“If you please, sir, I think Master Amos hasn’t had his share of the praise. ’Twas him as wouldn’t let us cut the traces, and then stood by Beauty and kept her still. I don’t know where you’d have been, sir, nor Miss Huntingdon neither, if it hadn’t been for Master Amos’s presence of mind.”
“Ah, well, perhaps so,” said his master, not best pleased with the remark; while Amos turned red, and motioned to the butler to keep silent. “Presence of mind is a very useful thing in its way, no doubt; but give me good manly courage,—there’s nothing like that, to my mind.—What do you say, Kate?”
“Well, Walter,” replied his sister slowly and gravely, “I am afraid I can hardly quite agree with you there. Not that I wish to take away any of the credit which is undoubtedly due to Walter. I am sure we are all deeply indebted to him; and yet I cannot but feel that we are equally indebted to Amos’s presence of mind.”
“Oh, give him his due, by all means,” said the squire, a little nettled at his sister’s remark; “but, after all, good old English courage for me. But, of course, as a woman, you naturally don’t value courage as we men do.”
“Do you think not, Walter?

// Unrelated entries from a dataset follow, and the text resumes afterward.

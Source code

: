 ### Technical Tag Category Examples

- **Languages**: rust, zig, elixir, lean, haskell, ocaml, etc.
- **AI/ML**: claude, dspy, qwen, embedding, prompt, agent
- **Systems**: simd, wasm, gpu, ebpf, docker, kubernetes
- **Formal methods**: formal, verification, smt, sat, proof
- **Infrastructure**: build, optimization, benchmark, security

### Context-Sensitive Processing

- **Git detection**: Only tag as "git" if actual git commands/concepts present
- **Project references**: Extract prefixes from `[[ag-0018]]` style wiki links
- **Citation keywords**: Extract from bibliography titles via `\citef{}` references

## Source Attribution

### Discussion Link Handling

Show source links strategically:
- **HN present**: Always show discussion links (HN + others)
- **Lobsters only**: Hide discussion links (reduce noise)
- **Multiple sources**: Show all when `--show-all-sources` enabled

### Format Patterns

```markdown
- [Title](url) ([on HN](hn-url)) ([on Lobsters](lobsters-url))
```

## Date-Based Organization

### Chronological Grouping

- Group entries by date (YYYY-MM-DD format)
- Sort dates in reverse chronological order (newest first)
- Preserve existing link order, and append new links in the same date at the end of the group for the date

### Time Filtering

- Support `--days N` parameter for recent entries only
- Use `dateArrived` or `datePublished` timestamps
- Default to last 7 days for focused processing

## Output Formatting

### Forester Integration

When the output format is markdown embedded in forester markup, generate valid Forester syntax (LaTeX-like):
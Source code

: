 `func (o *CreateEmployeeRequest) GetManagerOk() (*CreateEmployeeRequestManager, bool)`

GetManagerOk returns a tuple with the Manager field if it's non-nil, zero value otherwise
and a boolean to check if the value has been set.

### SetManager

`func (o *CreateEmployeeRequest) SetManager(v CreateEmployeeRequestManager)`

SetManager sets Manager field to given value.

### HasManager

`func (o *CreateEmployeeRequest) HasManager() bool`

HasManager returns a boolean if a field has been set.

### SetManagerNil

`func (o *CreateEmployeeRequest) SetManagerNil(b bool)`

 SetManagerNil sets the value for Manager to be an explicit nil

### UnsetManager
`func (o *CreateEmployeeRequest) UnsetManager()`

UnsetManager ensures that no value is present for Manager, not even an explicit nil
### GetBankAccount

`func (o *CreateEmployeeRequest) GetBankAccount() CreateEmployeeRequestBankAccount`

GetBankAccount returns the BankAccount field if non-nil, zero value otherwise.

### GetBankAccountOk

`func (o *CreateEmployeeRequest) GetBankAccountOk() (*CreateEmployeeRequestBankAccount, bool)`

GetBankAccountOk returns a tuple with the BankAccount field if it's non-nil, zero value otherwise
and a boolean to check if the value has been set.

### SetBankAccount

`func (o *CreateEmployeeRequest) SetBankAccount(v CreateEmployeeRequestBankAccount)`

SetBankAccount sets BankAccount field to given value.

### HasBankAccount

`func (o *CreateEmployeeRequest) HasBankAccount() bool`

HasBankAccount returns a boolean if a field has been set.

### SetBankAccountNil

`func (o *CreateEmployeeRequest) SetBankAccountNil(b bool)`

Perhaps some of us do not admire courage quite in the same way, or the same sort of courage most; but I think there can be no one of right feeling, either man or woman, who does not admire real courage.”
“I don’t know what you mean, Kate, about ‘the same sort of courage.’ Courage is courage, I suppose, pretty much the same in everybody who has it.”
“I was thinking of moral courage,” replied the other quietly; “and that often goes with presence of mind.”
“Moral courage! moral courage! I don’t understand you,” said her brother impatiently. “What do you mean by moral courage?”
“Well, dear brother, I don’t want to vex you; I was only replying to your question. I admire natural courage, however it is shown, but I admire moral courage most.”
“Well, but you have not told me what you mean by moral courage.”